Por otra parte, tendríamos las investigaciones de Vincianne Despret. Para esta autora, es muy difícil subsumir a todas las especies bajo la categoría única de animal. Para ella ya hay un problema en la propia clasificación y en la generalización de los animales. Para esta autora, no se trata tanto de humanizar a los animales sino de entender que los animales pueden enseñarnos a nosotros muchas otras maneras de hacer, de conocer y de relacionarnos con el mundo. Así, en “habitar como un pájaro” nos propone un nuevo acercamiento al territorio, alejado de la ocupación especulativa tan propia de nuestro sistema económico y proponiendo una nueva apropiación del espacio atendiendo al canto de un pájaro. 
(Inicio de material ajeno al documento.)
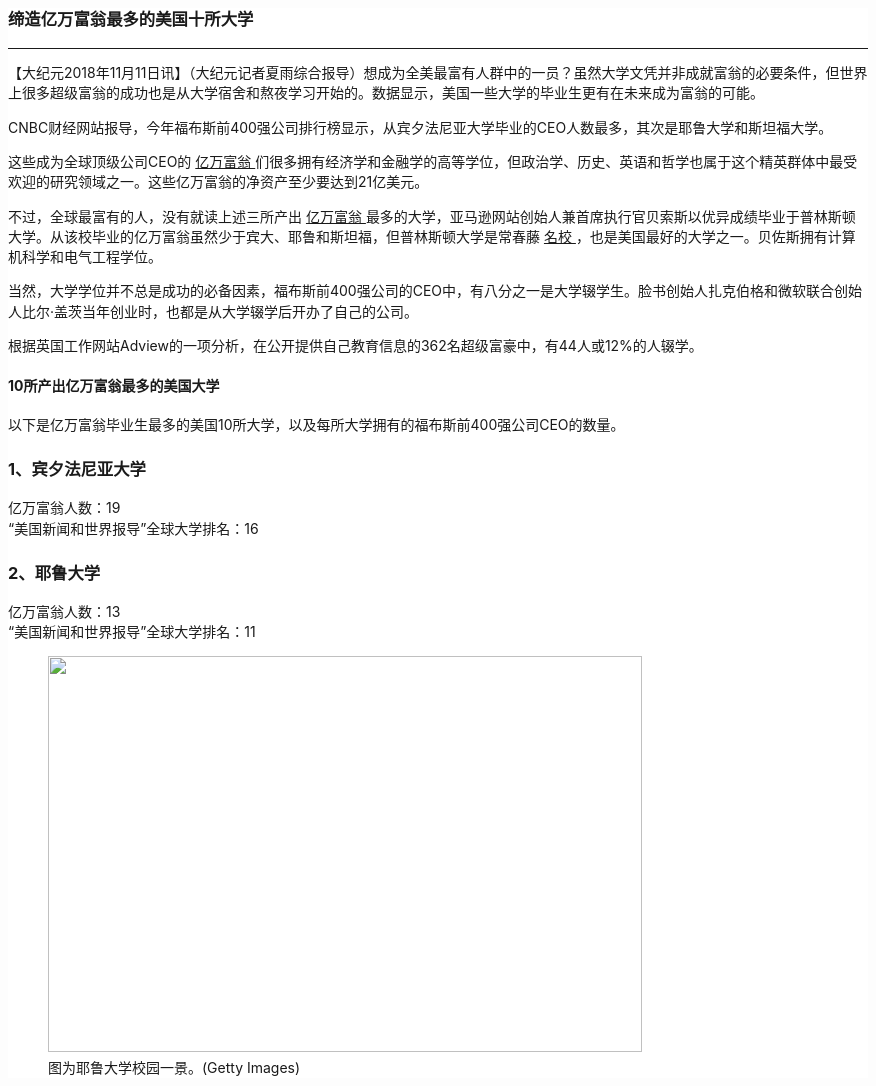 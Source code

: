 ### 缔造亿万富翁最多的美国十所大学
------------------------

<p>
 【大纪元2018年11月11日讯】（大纪元记者夏雨综合报导）想成为全美最富有人群中的一员？虽然大学文凭并非成就富翁的必要条件，但世界上很多超级富翁的成功也是从大学宿舍和熬夜学习开始的。数据显示，美国一些大学的毕业生更有在未来成为富翁的可能。
</p>
<p>
 CNBC财经网站报导，今年福布斯前400强公司排行榜显示，从宾夕法尼亚大学毕业的CEO人数最多，其次是耶鲁大学和斯坦福大学。
</p>
<p>
 这些成为全球顶级公司CEO的
 <a href="http://www.epochtimes.com/gb/tag/%E4%BA%BF%E4%B8%87%E5%AF%8C%E7%BF%81.html">
  亿万富翁
 </a>
 们很多拥有经济学和金融学的高等学位，但政治学、历史、英语和哲学也属于这个精英群体中最受欢迎的研究领域之一。这些亿万富翁的净资产至少要达到21亿美元。
</p>
<p>
 不过，全球最富有的人，没有就读上述三所产出
 <a href="http://www.epochtimes.com/gb/tag/%E4%BA%BF%E4%B8%87%E5%AF%8C%E7%BF%81.html">
  亿万富翁
 </a>
 最多的大学，亚马逊网站创始人兼首席执行官贝索斯以优异成绩毕业于普林斯顿大学。从该校毕业的亿万富翁虽然少于宾大、耶鲁和斯坦福，但普林斯顿大学是常春藤
 <a href="http://www.epochtimes.com/gb/tag/%E5%90%8D%E6%A0%A1.html">
  名校
 </a>
 ，也是美国最好的大学之一。贝佐斯拥有计算机科学和电气工程学位。
</p>
<p>
 当然，大学学位并不总是成功的必备因素，福布斯前400强公司的CEO中，有八分之一是大学辍学生。脸书创始人扎克伯格和微软联合创始人比尔‧盖茨当年创业时，也都是从大学辍学后开办了自己的公司。
</p>
<p>
 根据英国工作网站Adview的一项分析，在公开提供自己教育信息的362名超级富豪中，有44人或12%的人辍学。
</p>
<h4>
 10所产出亿万富翁最多的美国大学
</h4>
<p>
 以下是亿万富翁毕业生最多的美国10所大学，以及每所大学拥有的福布斯前400强公司CEO的数量。
</p>
<h3>
 1、宾夕法尼亚大学
</h3>
<p>
 亿万富翁人数：19
 <br/>
 “美国新闻和世界报导”全球大学排名：16
</p>
<h3>
 2、耶鲁大学
</h3>
<p>
 亿万富翁人数：13
 <br/>
 “美国新闻和世界报导”全球大学排名：11
</p>
<figure class="wp-caption aligncenter" id="attachment_6875900" style="width: 594px">
 <a href="http://i.epochtimes.com/assets/uploads/2009/12/912200847301944.jpg">
  <img alt="" class="size-full wp-image-6875900" height="396" src="http://i.epochtimes.com/assets/uploads/2009/12/912200847301944.jpg" width="594"/>
 </a>
 <br/><figcaption class="wp-caption-text">
  图为耶鲁大学校园一景。(Getty Images)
Y si bien es cierto que cada vez las fronteras entre lo animal y lo humano se han ido borrando, si bien es cierto que nosotros los humanos cada vez tenemos más conciencia de ser una especie más entre las otras, no por ello dejamos de tener esa desazón que nos hace preguntarnos por qué no encajamos del todo en la naturaleza, por qué seguimos siendo esos animales cuya naturaleza consiste en creer que no son sólo un animal.